ACTION ITEM =
Return the data word for word. Pictures are to be omitted.

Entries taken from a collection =
────────────────
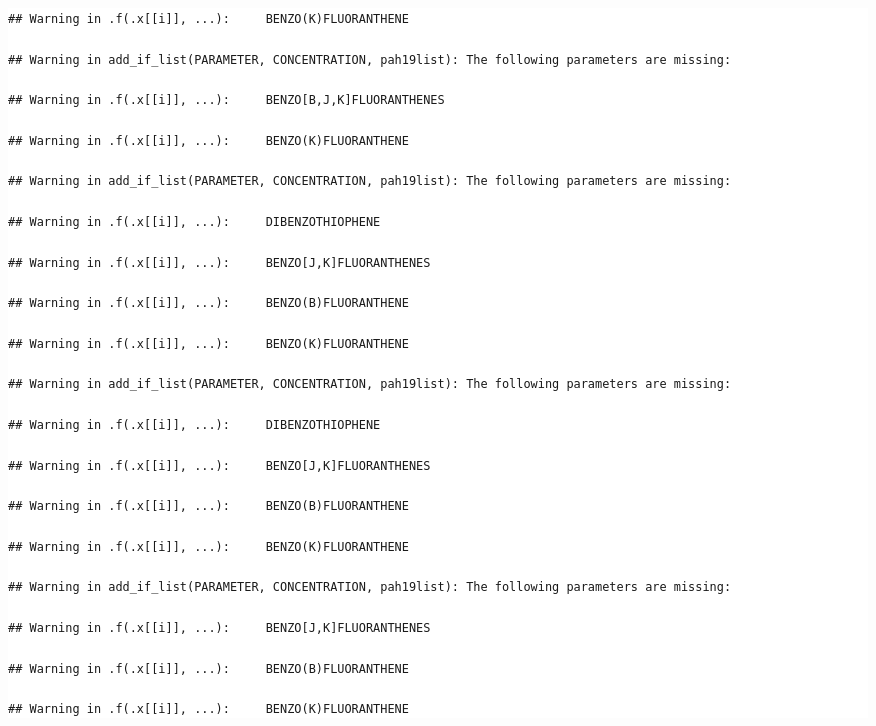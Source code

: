    ## Warning in .f(.x[[i]], ...):     BENZO(K)FLUORANTHENE

    ## Warning in add_if_list(PARAMETER, CONCENTRATION, pah19list): The following parameters are missing:

    ## Warning in .f(.x[[i]], ...):     BENZO[B,J,K]FLUORANTHENES

    ## Warning in .f(.x[[i]], ...):     BENZO(K)FLUORANTHENE

    ## Warning in add_if_list(PARAMETER, CONCENTRATION, pah19list): The following parameters are missing:

    ## Warning in .f(.x[[i]], ...):     DIBENZOTHIOPHENE

    ## Warning in .f(.x[[i]], ...):     BENZO[J,K]FLUORANTHENES

    ## Warning in .f(.x[[i]], ...):     BENZO(B)FLUORANTHENE

    ## Warning in .f(.x[[i]], ...):     BENZO(K)FLUORANTHENE

    ## Warning in add_if_list(PARAMETER, CONCENTRATION, pah19list): The following parameters are missing:

    ## Warning in .f(.x[[i]], ...):     DIBENZOTHIOPHENE

    ## Warning in .f(.x[[i]], ...):     BENZO[J,K]FLUORANTHENES

    ## Warning in .f(.x[[i]], ...):     BENZO(B)FLUORANTHENE

    ## Warning in .f(.x[[i]], ...):     BENZO(K)FLUORANTHENE

    ## Warning in add_if_list(PARAMETER, CONCENTRATION, pah19list): The following parameters are missing:

    ## Warning in .f(.x[[i]], ...):     BENZO[J,K]FLUORANTHENES

    ## Warning in .f(.x[[i]], ...):     BENZO(B)FLUORANTHENE

    ## Warning in .f(.x[[i]], ...):     BENZO(K)FLUORANTHENE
────────────────
WRITTEN ANSWER =
Source code

:    ## Warning in .f(.x[[i]], ...):     BENZO(K)FLUORANTHENE

    ## Warning in add_if_list(PARAMETER, CONCENTRATION, pah19list): The following parameters are missing:

    ## Warning in .f(.x[[i]], ...):     BENZO[B,J,K]FLUORANTHENES

    ## Warning in .f(.x[[i]], ...):     BENZO(K)FLUORANTHENE

    ## Warning in add_if_list(PARAMETER, CONCENTRATION, pah19list): The following parameters are missing:

    ## Warning in .f(.x[[i]], ...):     DIBENZOTHIOPHENE

    ## Warning in .f(.x[[i]], ...):     BENZO[J,K]FLUORANTHENES

    ## Warning in .f(.x[[i]], ...):     BENZO(B)FLUORANTHENE

    ## Warning in .f(.x[[i]], ...):     BENZO(K)FLUORANTHENE

    ## Warning in add_if_list(PARAMETER, CONCENTRATION, pah19list): The following parameters are missing:

    ## Warning in .f(.x[[i]], ...):     DIBENZOTHIOPHENE

    ## Warning in .f(.x[[i]], ...):     BENZO[J,K]FLUORANTHENES

    ## Warning in .f(.x[[i]], ...):     BENZO(B)FLUORANTHENE

    ## Warning in .f(.x[[i]], ...):     BENZO(K)FLUORANTHENE

    ## Warning in add_if_list(PARAMETER, CONCENTRATION, pah19list): The following parameters are missing:

    ## Warning in .f(.x[[i]], ...):     BENZO[J,K]FLUORANTHENES

    ## Warning in .f(.x[[i]], ...):     BENZO(B)FLUORANTHENE

    ## Warning in .f(.x[[i]], ...):     BENZO(K)FLUORANTHENE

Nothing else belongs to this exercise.